Hukukun açıklarını zayıf noktalarını çok iyi bilen kişiler eliyle nasıl eğilip bükülebileceğini, insanın hayatının bozuk para gibi harcanmasını ya da suçluyu suçsuz gösterebilme illüzyonunu görmek dehşet verici geldi bana. Ayrıca Amerikan hukuk sistemine özgü jüri üyelerini manipüle edebilecek yöntemlerin nasıl kullanıldığı, anlaşma ile adam satıp arkadaşının üzerine suçu yıkmanın adam ispiyonlama olarak görüldüğü doğu toplumlarına nazaran nasıl kurumsallaştığını görmek de garip geldi doğrusu.
Dizinin karamsar
ve boğucu bir atmosferi var. Zaman zaman şöyle bir dışarı çıkıp güneşi görme ihtiyacı
hissettiriyor. Oyuncular ama özellikle başrol oyuncusu Viola Davis çok iyi bir
iş çıkarmış. Yoğun duygu geçişlerini çok iyi veriyor. Kaba küstah, cesur, manipülatör,
… Ama bir yandan da merhametli koruyucu, hassas ve naif bir insan. İyi ya da
kötü güzel ya da çirkin diye tek bir şekilde tanımlayamayacağınız bir karakter.
Banyo zemininde salya sümük kıvranarak ağalarken dibe vurdu artık dediğiniz
kadın bir anda mahkeme salonunun tozunu atan gözünü kırpmadan adam harcayan bir
dişi ejderhaya dönüşüyor. Cesur korkusuz küstah Annalisa bir anda annesinin
göğsünde adeta yetim bir köle kız Annamay olarak ağlıyor.
Diziyi bunca iyi
yapan şeylerden biri de salt iyi ya da kötü karakterlerin olmaması. Diğer
karakterler de öyle. Dizi iyi ve kötülerin arasında ki değil, insanın
kendi içindeki iyilik ve kötülük
mücadelesini anlatıyor. Bu karakter iyi mi acaba kötü bir insan mı karar
veremiyorsunuz. Evet, gri alanlarda ama daha çok grinin koyu alanlarında hatta
füme rengi diyebileceğimiz bir skalada ilerliyor.
Annalisa
Keating’in Pover Suit takımlarına,
aksesuarlarına ve peruklarına bayıldım. Karakteri çok iyi destekleyen bir
stayling yapılmış. Ayrıca Viola Davis güzel mi çirkin mi bir türlü karar veremedim.

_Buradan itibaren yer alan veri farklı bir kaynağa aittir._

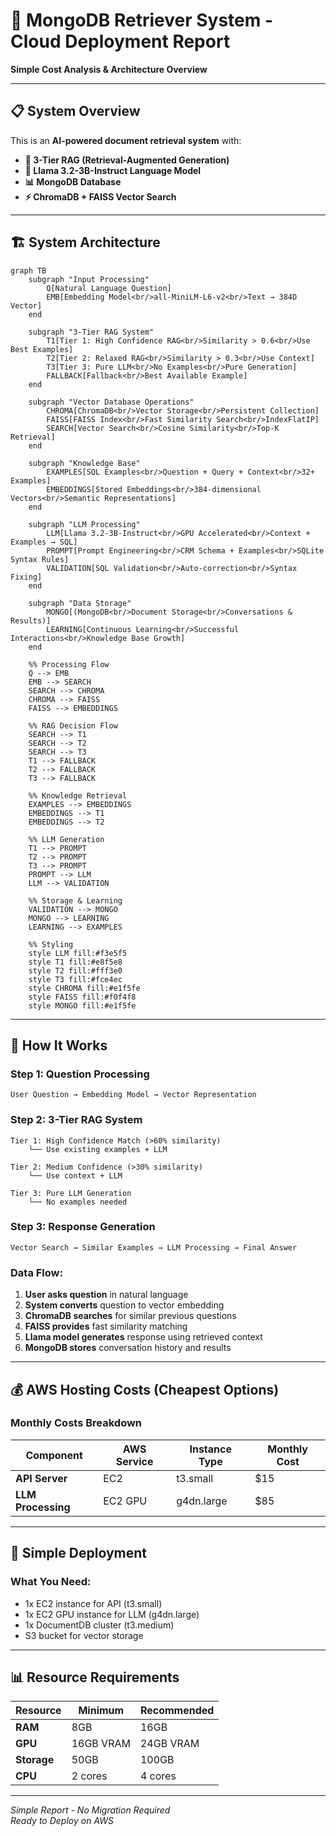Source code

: # 🚀 MongoDB Retriever System - Cloud Deployment Report

**Simple Cost Analysis & Architecture Overview**

---

## 📋 System Overview

This is an **AI-powered document retrieval system** with:

- **🎯 3-Tier RAG (Retrieval-Augmented Generation)**
- **🤖 Llama 3.2-3B-Instruct Language Model** 
- **📊 MongoDB Database**
- **⚡ ChromaDB + FAISS Vector Search**

---

## 🏗️ System Architecture

```mermaid
graph TB
    subgraph "Input Processing"
        Q[Natural Language Question]
        EMB[Embedding Model<br/>all-MiniLM-L6-v2<br/>Text → 384D Vector]
    end
    
    subgraph "3-Tier RAG System"
        T1[Tier 1: High Confidence RAG<br/>Similarity > 0.6<br/>Use Best Examples]
        T2[Tier 2: Relaxed RAG<br/>Similarity > 0.3<br/>Use Context]
        T3[Tier 3: Pure LLM<br/>No Examples<br/>Pure Generation]
        FALLBACK[Fallback<br/>Best Available Example]
    end
    
    subgraph "Vector Database Operations"
        CHROMA[ChromaDB<br/>Vector Storage<br/>Persistent Collection]
        FAISS[FAISS Index<br/>Fast Similarity Search<br/>IndexFlatIP]
        SEARCH[Vector Search<br/>Cosine Similarity<br/>Top-K Retrieval]
    end
    
    subgraph "Knowledge Base"
        EXAMPLES[SQL Examples<br/>Question + Query + Context<br/>32+ Examples]
        EMBEDDINGS[Stored Embeddings<br/>384-dimensional Vectors<br/>Semantic Representations]
    end
    
    subgraph "LLM Processing"
        LLM[Llama 3.2-3B-Instruct<br/>GPU Accelerated<br/>Context + Examples → SQL]
        PROMPT[Prompt Engineering<br/>CRM Schema + Examples<br/>SQLite Syntax Rules]
        VALIDATION[SQL Validation<br/>Auto-correction<br/>Syntax Fixing]
    end
    
    subgraph "Data Storage"
        MONGO[(MongoDB<br/>Document Storage<br/>Conversations & Results)]
        LEARNING[Continuous Learning<br/>Successful Interactions<br/>Knowledge Base Growth]
    end
    
    %% Processing Flow
    Q --> EMB
    EMB --> SEARCH
    SEARCH --> CHROMA
    CHROMA --> FAISS
    FAISS --> EMBEDDINGS
    
    %% RAG Decision Flow
    SEARCH --> T1
    SEARCH --> T2
    SEARCH --> T3
    T1 --> FALLBACK
    T2 --> FALLBACK
    T3 --> FALLBACK
    
    %% Knowledge Retrieval
    EXAMPLES --> EMBEDDINGS
    EMBEDDINGS --> T1
    EMBEDDINGS --> T2
    
    %% LLM Generation
    T1 --> PROMPT
    T2 --> PROMPT
    T3 --> PROMPT
    PROMPT --> LLM
    LLM --> VALIDATION
    
    %% Storage & Learning
    VALIDATION --> MONGO
    MONGO --> LEARNING
    LEARNING --> EXAMPLES
    
    %% Styling
    style LLM fill:#f3e5f5
    style T1 fill:#e8f5e8
    style T2 fill:#fff3e0
    style T3 fill:#fce4ec
    style CHROMA fill:#e1f5fe
    style FAISS fill:#f0f4f8
    style MONGO fill:#e1f5fe
```

---

## 🔄 How It Works

### **Step 1: Question Processing**
```
User Question → Embedding Model → Vector Representation
```

### **Step 2: 3-Tier RAG System**
```
Tier 1: High Confidence Match (>60% similarity)
    └── Use existing examples + LLM

Tier 2: Medium Confidence (>30% similarity)  
    └── Use context + LLM

Tier 3: Pure LLM Generation
    └── No examples needed
```

### **Step 3: Response Generation**
```
Vector Search → Similar Examples → LLM Processing → Final Answer
```

### **Data Flow:**
1. **User asks question** in natural language
2. **System converts** question to vector embedding
3. **ChromaDB searches** for similar previous questions
4. **FAISS provides** fast similarity matching
5. **Llama model generates** response using retrieved context
6. **MongoDB stores** conversation history and results

---

## 💰 AWS Hosting Costs (Cheapest Options)

### **Monthly Costs Breakdown**

| Component | AWS Service | Instance Type | Monthly Cost |
|-----------|-------------|---------------|--------------|
| **API Server** | EC2 | t3.small | $15 |
| **LLM Processing** | EC2 GPU | g4dn.large | $85 |



---

## 🚀 Simple Deployment

### **What You Need:**
- 1x EC2 instance for API (t3.small)
- 1x EC2 GPU instance for LLM (g4dn.large) 
- 1x DocumentDB cluster (t3.medium)
- S3 bucket for vector storage



---

## 📊 Resource Requirements

| Resource | Minimum | Recommended |
|----------|---------|-------------|
| **RAM** | 8GB | 16GB |
| **GPU** | 16GB VRAM | 24GB VRAM |
| **Storage** | 50GB | 100GB |
| **CPU** | 2 cores | 4 cores |

---



*Simple Report - No Migration Required*  
*Ready to Deploy on AWS*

Bazı sahnelerde büyüleyici bir kadın, bazı zamanlar ise çirkin diyebileceğim
bir kadın. Başka filmlerinde vasat diye gördüğüm kadın burada bambaşka bir
insana dönüşmüş. Galiba oyunculuğunun gücü.
Bizim çaylı
kahveli ikramlı ağlamalı sarılmalı altın gününden hallice terapi sahneli
dizilerimize alışkın olanlar için ağır gelecek terapi sahneleri var ki ben
bayıldım. İzleyeni bile yerden yere vuran sert diyaloglarla çok başarılı terapi
seansları işlenmiş.
Olayların örgüsü
son sezona kadar çözülmeden devam ediyor. Ama açıkçası finali biraz zayıf
buldum. Nefes kesici ilerleyen diziye yakışmayan sönük bir bitiş olmuş. Konunun
kilit noktası biraz daha derinlikli incelenebilirdi.